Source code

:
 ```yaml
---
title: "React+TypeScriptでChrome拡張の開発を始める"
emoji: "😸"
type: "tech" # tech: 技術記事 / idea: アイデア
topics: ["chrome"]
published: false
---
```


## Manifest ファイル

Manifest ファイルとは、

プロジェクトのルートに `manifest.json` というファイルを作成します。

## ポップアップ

☆ ☆ ☆ ☆ ☆ ☆ ☆

** EXERCISE OBJECTIVE **
What you return must match the records above exactly.

** RESPONSE TO THE EXERCISE **
Source code

:
 ```yaml
---
title: "React+TypeScriptでChrome拡張の開発を始める"
emoji: "😸"
type: "tech" # tech: 技術記事 / idea: アイデア
topics: ["chrome"]
published: false
---
```


## Manifest ファイル

Manifest ファイルとは、

プロジェクトのルートに `manifest.json` というファイルを作成します。

## ポップアップ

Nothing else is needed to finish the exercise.